Don’t see any improvement over the original SQL, filter is just a wrapper over the where clause. On the other hand usage of == operator is from development world and the -amount is a very peculiar way to dictate the order, if I didn’t know the SQL context of the order operation I would be inclined to think that this is an arithmetic operation.

Orthogonality

PRQL

from employees
# Filter before aggregations
filter start_date > @2021-01-01
group country (
  aggregate [max_salary = max salary]
)
# And filter after aggregations!
filter max_salary > 100_000

SQL

SELECT
  country,
  MAX(salary) AS max_salary
FROM
  employees
WHERE
  start_date > DATE '2021-01-01'
GROUP BY
  country
HAVING
  MAX(salary) > 100_000

Witch one is easier to understand in your opinion (especially if we talk about people that don’t have experience in development)?

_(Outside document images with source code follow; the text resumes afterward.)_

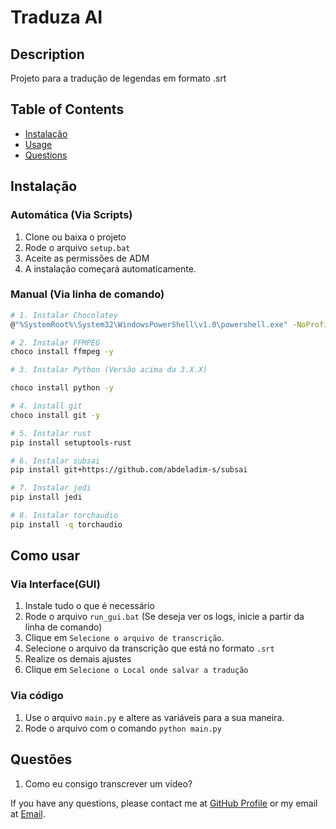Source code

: <!-- Generate a README template -->
# Traduza AI

## Description
Projeto para a tradução de legendas em formato .srt

## Table of Contents

* [Instalação](#instalação)
* [Usage](#como-usar)
* [Questions](#questions)

## Instalação

### Automática (Via Scripts)
1. Clone ou baixa o projeto
2. Rode o arquivo ```setup.bat```
3. Aceite as permissões de ADM
4. A instalação começará automaticamente.

### Manual (Via linha de comando)
```bash
# 1. Instalar Chocolatey
@"%SystemRoot%\System32\WindowsPowerShell\v1.0\powershell.exe" -NoProfile -InputFormat None -ExecutionPolicy Bypass -Command " [System.Net.ServicePointManager]::SecurityProtocol = 3072; iex ((New-Object System.Net.WebClient).DownloadString('https://chocolatey.org/install.ps1'))" && SET "PATH=%PATH%;%ALLUSERSPROFILE%\chocolatey\bin"

# 2. Instalar FFMPEG
choco install ffmpeg -y

# 3. Instalar Python (Versão acima da 3.X.X)

choco install python -y

# 4. install git
choco install git -y

# 5. Instalar rust
pip install setuptools-rust

# 6. Instalar subsai
pip install git+https://github.com/abdeladim-s/subsai

# 7. Instalar jedi
pip install jedi

# 8. Instalar torchaudio
pip install -q torchaudio
```

## Como usar
### Via Interface(GUI)
1. Instale tudo o que é necessário
2. Rode o arquivo `run_gui.bat` (Se deseja ver os logs, inicie a partir da linha de comando)
3. Clique em `Selecione o arquivo de transcrição`.
4. Selecione o arquivo da transcrição que está no formato `.srt`
5. Realize os demais ajustes
6. Clique em `Selecione o Local onde salvar a tradução`
### Via código
1. Use o arquivo `main.py` e altere as variáveis para a sua maneira.
2. Rode o arquivo com o comando `python main.py`

## Questões

1. Como eu consigo transcrever um vídeo?

If you have any questions, please contact me at [GitHub Profile](https://github.com/JuninhoFreitas) or my email at [Email](brizollajr@Gmail.com).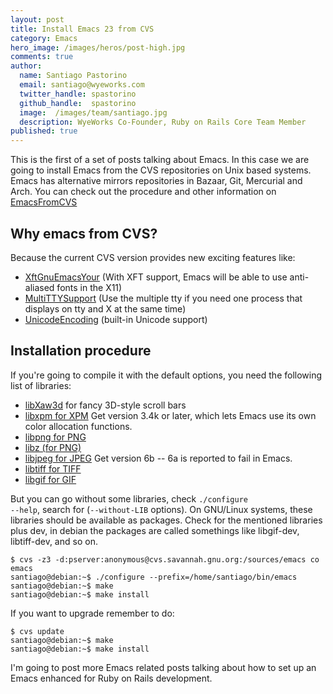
 ```yaml
---
layout: post
title: Install Emacs 23 from CVS
category: Emacs
hero_image: /images/heros/post-high.jpg
comments: true
author:
  name: Santiago Pastorino
  email: santiago@wyeworks.com
  twitter_handle: spastorino
  github_handle:  spastorino
  image:  /images/team/santiago.jpg
  description: WyeWorks Co-Founder, Ruby on Rails Core Team Member
published: true
---
```

This is the first of a set of posts talking about Emacs. In this case we are going to install Emacs from the CVS repositories on Unix based systems. Emacs has alternative mirrors repositories in Bazaar, Git, Mercurial and Arch.
You can check out the procedure and other information on [EmacsFromCVS](http://www.emacswiki.org/emacs/EmacsFromCVS)

<!--more-->

## Why emacs from CVS?

Because the current CVS version provides new exciting features like:

* [XftGnuEmacsYour](http://www.emacswiki.org/emacs-en/XftGnuEmacs) (With XFT support, Emacs will be able to use anti-aliased fonts in the X11)
* [MultiTTYSupport](http://www.emacswiki.org/emacs-en/MultiTTYSupport) (Use the multiple tty if you need one process that displays on tty and X at the same time)
* [UnicodeEncoding](http://www.emacswiki.org/emacs-en/UnicodeEncoding) (built-in Unicode support)

## Installation procedure

If you're going to compile it with the default options, you need the following list of libraries:

* [libXaw3d](ftp://ftp.x.org/contrib/widgets/Xaw3d/) for fancy 3D-style scroll bars
* [libxpm for XPM](ftp://ftp.x.org/contrib/libraries/) Get version 3.4k or later, which lets Emacs use its own color allocation functions.
* [libpng for PNG](ftp://ftp.simplesystems.org/pub/libpng/png/)
* [libz (for PNG)](http://www.zlib.net/)
* [libjpeg for JPEG](ftp://ftp.uu.net/graphics/jpeg/) Get version 6b -- 6a is reported to fail in Emacs.
* [libtiff for TIFF](http://www.libtiff.org/)
* [libgif for GIF](http://sourceforge.net/projects/giflib/)

But you can go without some libraries, check <code>./configure --help</code>, search for (<code>--without-LIB</code> options).
On GNU/Linux systems, these libraries should be available as packages. Check for the mentioned libraries plus dev, in debian the packages are called somethings like libgif-dev, libtiff-dev, and so on.

<pre><code>$ cvs -z3 -d:pserver:anonymous@cvs.savannah.gnu.org:/sources/emacs co emacs
santiago@debian:~$ ./configure --prefix=/home/santiago/bin/emacs
santiago@debian:~$ make
santiago@debian:~$ make install
</code></pre>

If you want to upgrade remember to do:
<pre><code>$ cvs update
santiago@debian:~$ make
santiago@debian:~$ make install
</code></pre>

I'm going to post more Emacs related posts talking about how to set up an Emacs enhanced for Ruby on Rails development.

I would always go for the SQL statement, since it is clearly structured, it communicates clearly the intent, while on the other hand PRQL uses this group syntax that is very confusing in what is trying to achieve. The catch from the SQL side of course here is to know the precedence of where and having, but once you understand them you are good to go.

Joins
PRQL

from employees
join b=benefits [==employee_id]
join side:left p=positions [p.id==employees.employee_id]
select [employees.employee_id, p.role, b.vision_coverage]

SQL

SELECT
  employees.employee_id,
  p.role,
  b.vision_coverage
FROM
  employees
  JOIN benefits AS b ON employees.employee_id = b.employee_id
  LEFT JOIN positions AS p ON p.id = employees.employee_id

This one is cherry on top of the cake. In what world the PRQL join statement is more readable than the SQL one? Once again usage of peculiar operators that you need to learn and read the documentation to understand them.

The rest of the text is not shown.